Cost-sensitive Statistical Relational learning (CSSRL) fulfills the cost-sensitive learning for both standard machine learning domains as well as the statistical relational learning problems.

You may want to consider trying this package if you have one of the following problems:

  • You have structured data where class-imbalance is a prominent problem for statistical relational learning or standard data sets which are class imbalanced by nature, such as medical diagnosis, text classification, and detection of oil spills or financial fraud.
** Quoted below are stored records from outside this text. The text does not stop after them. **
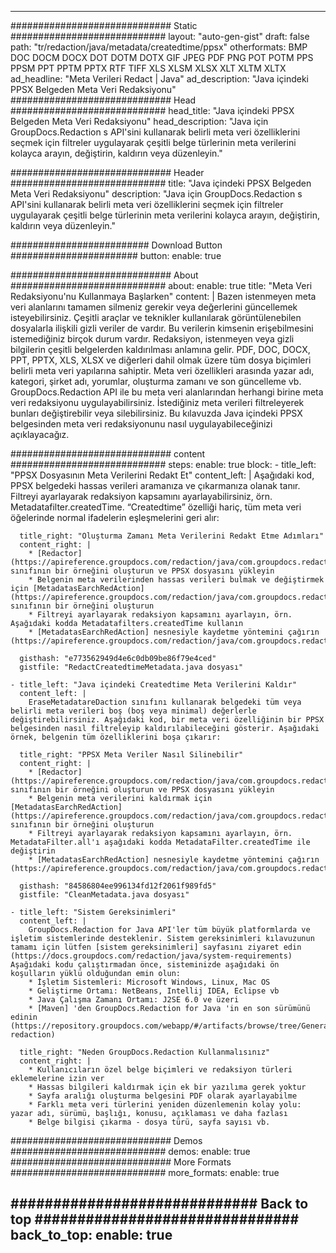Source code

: 
---
############################# Static ############################
layout: "auto-gen-gist" 
draft: false
path: "tr/redaction/java/metadata/createdtime/ppsx"
otherformats: BMP DOC DOCM DOCX DOT DOTM DOTX GIF JPEG PDF PNG POT POTM PPS PPSM PPT PPTM PPTX RTF TIFF XLS XLSM XLSX XLT XLTM XLTX  
ad_headline: "Meta Verileri Redact | Java"
ad_description: "Java içindeki PPSX Belgeden Meta Veri Redaksiyonu"
############################# Head ############################
head_title: "Java içindeki PPSX Belgeden Meta Veri Redaksiyonu"
head_description: "Java için GroupDocs.Redaction s API'sini kullanarak belirli meta veri özelliklerini seçmek için filtreler uygulayarak çeşitli belge türlerinin meta verilerini kolayca arayın, değiştirin, kaldırın veya düzenleyin."

############################# Header ############################
title: "Java içindeki PPSX Belgeden Meta Veri Redaksiyonu"
description: "Java için GroupDocs.Redaction s API'sini kullanarak belirli meta veri özelliklerini seçmek için filtreler uygulayarak çeşitli belge türlerinin meta verilerini kolayca arayın, değiştirin, kaldırın veya düzenleyin."

######################### Download Button #######################
button:
    enable: true

############################# About ############################
about:
    enable: true
    title: "Meta Veri Redaksiyonu'nu Kullanmaya Başlarken"
    content: |
        Bazen istenmeyen meta veri alanlarını tamamen silmeniz gerekir veya değerlerini güncellemek isteyebilirsiniz. Çeşitli araçlar ve teknikler kullanılarak görüntülenebilen dosyalarla ilişkili gizli veriler de vardır. Bu verilerin kimsenin erişebilmesini istemediğiniz birçok durum vardır. Redaksiyon, istenmeyen veya gizli bilgilerin çeşitli belgelerden kaldırılması anlamına gelir. PDF, DOC, DOCX, PPT, PPTX, XLS, XLSX ve diğerleri dahil olmak üzere tüm dosya biçimleri belirli meta veri yapılarına sahiptir. Meta veri özellikleri arasında yazar adı, kategori, şirket adı, yorumlar, oluşturma zamanı ve son güncelleme vb. GroupDocs.Redaction API ile bu meta veri alanlarından herhangi birine meta veri redaksiyonu uygulayabilirsiniz. İstediğiniz meta verileri filtreleyerek bunları değiştirebilir veya silebilirsiniz. Bu kılavuzda Java içindeki PPSX belgesinden meta veri redaksiyonunu nasıl uygulayabileceğinizi açıklayacağız.

############################# content ############################
steps:
    enable: true
    block:
    - title_left: "PPSX Dosyasının Meta Verilerini Redakt Et"
      content_left: |
        Aşağıdaki kod, PPSX belgedeki hassas verileri aramanıza ve çıkarmanıza olanak tanır. Filtreyi ayarlayarak redaksiyon kapsamını ayarlayabilirsiniz, örn. Metadatafilter.createdTime. “Createdtime” özelliği hariç, tüm meta veri öğelerinde normal ifadelerin eşleşmelerini geri alır: 

      title_right: "Oluşturma Zamanı Meta Verilerini Redakt Etme Adımları"
      content_right: |
        * [Redactor](https://apireference.groupdocs.com/redaction/java/com.groupdocs.redaction/Redactor) sınıfının bir örneğini oluşturun ve PPSX dosyasını yükleyin
        * Belgenin meta verilerinden hassas verileri bulmak ve değiştirmek için [MetadatasEarchRedAction](https://apireference.groupdocs.com/redaction/java/com.groupdocs.redaction.redactions/MetadataSearchRedaction) sınıfının bir örneğini oluşturun
        * Filtreyi ayarlayarak redaksiyon kapsamını ayarlayın, örn. Aşağıdaki kodda Metadatafilters.createdTime kullanın
        * [MetadatasEarchRedAction] nesnesiyle kaydetme yöntemini çağırın (https://apireference.groupdocs.com/redaction/java/com.groupdocs.redaction.redactions/MetadataSearchRedaction) 

      gisthash: "e773562949d4e6c0db09be86f79e4ced"
      gistfile: "RedactCreatedtimeMetadata.java dosyası"
      
    - title_left: "Java içindeki Createdtime Meta Verilerini Kaldır"
      content_left: |
        EraseMetadatareDaction sınıfını kullanarak belgedeki tüm veya belirli meta verileri boş (boş veya minimal) değerlerle değiştirebilirsiniz. Aşağıdaki kod, bir meta veri özelliğinin bir PPSX belgesinden nasıl filtreleyip kaldırılabileceğini gösterir. Aşağıdaki örnek, belgenin tüm özelliklerini boşa çıkarır: 
        
      title_right: "PPSX Meta Veriler Nasıl Silinebilir"
      content_right: |
        * [Redactor](https://apireference.groupdocs.com/redaction/java/com.groupdocs.redaction/Redactor) sınıfının bir örneğini oluşturun ve PPSX dosyasını yükleyin
        * Belgenin meta verilerini kaldırmak için [MetadatasEarchRedAction](https://apireference.groupdocs.com/redaction/java/com.groupdocs.redaction.redactions/MetadataSearchRedaction) sınıfının bir örneğini oluşturun
        * Filtreyi ayarlayarak redaksiyon kapsamını ayarlayın, örn. MetadataFilter.all'ı aşağıdaki kodda MetadataFilter.createdTime ile değiştirin
        * [MetadatasEarchRedAction] nesnesiyle kaydetme yöntemini çağırın (https://apireference.groupdocs.com/redaction/java/com.groupdocs.redaction.redactions/MetadataSearchRedaction) 
        
      gisthash: "84586804ee996134fd12f2061f989fd5"
      gistfile: "CleanMetadata.java dosyası"

    - title_left: "Sistem Gereksinimleri"
      content_left: |
        GroupDocs.Redaction for Java API'ler tüm büyük platformlarda ve işletim sistemlerinde desteklenir. Sistem gereksinimleri kılavuzunun tamamı için lütfen [sistem gereksinimleri] sayfasını ziyaret edin (https://docs.groupdocs.com/redaction/java/system-requirements) Aşağıdaki kodu çalıştırmadan önce, sisteminizde aşağıdaki ön koşulların yüklü olduğundan emin olun:
        * İşletim Sistemleri: Microsoft Windows, Linux, Mac OS
        * Geliştirme Ortamı: NetBeans, Intellij IDEA, Eclipse vb
        * Java Çalışma Zamanı Ortamı: J2SE 6.0 ve üzeri
        * [Maven] 'den GroupDocs.Redaction for Java 'in en son sürümünü edinin (https://repository.groupdocs.com/webapp/#/artifacts/browse/tree/General/repo/com/groupdocs/groupdocs-redaction)
        
      title_right: "Neden GroupDocs.Redaction Kullanmalısınız"
      content_right: |
        * Kullanıcıların özel belge biçimleri ve redaksiyon türleri eklemelerine izin ver
        * Hassas bilgileri kaldırmak için ek bir yazılıma gerek yoktur
        * Sayfa aralığı oluşturma belgesini PDF olarak ayarlayabilme
        * Farklı meta veri türlerini yeniden düzenlemenin kolay yolu: yazar adı, sürümü, başlığı, konusu, açıklaması ve daha fazlası
        * Belge bilgisi çıkarma - dosya türü, sayfa sayısı vb.
        

############################# Demos ############################
demos:
    enable: true
############################# More Formats ############################
more_formats:
    enable: true

############################# Back to top ###############################
back_to_top:
    enable: true
---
  • You have practical concerns on the false prediction costs based on the domain requirements. For example, the medical diagnosis where the cost for false negative prediction is much more than that of the false positive prediction, or recommender systems where the cost for false positive prediction needs to be decreased in order to avoid losing users by sending out numerous inappropriate recommendations.

  • You need to put different weights on positive and negative examples due to the data properties. For example, when you know there are considerable amount of noisy samples in negative class and you do not want the classifier boundary to be dominated by those outliers.

If you need more details about this approach, please refer the paper on this topic:

Shuo Yang, Tushar Khot, Kristian Kersting, Gautam Kunapuli, Kris Hauser and Sriraam Natarajan, Learning from Imbalanced Data in Relational Domains: A Soft Margin Approach, International Conference on Data Mining (ICDM), 2014.

CSSRL Parameters

CSSRL allows you to incorporate the domain knowledge on different weights of positive samples and negative samples by explicit tuning the trade-off between false positive rate and false negative rate. All you need to do is set the parameters alpha and beta which should be set positive values if harsher penalty is needed for the corresponding class, negative values if more tolerance is needed for the corresponding class and zero if there is no special requirements on that class.

  1. -softm should be set to activate the CSSRL learning.

  2. -alpha should be set to assign the weight on false negative examples.

  3. -beta should be set to assign the weight on false positive examples.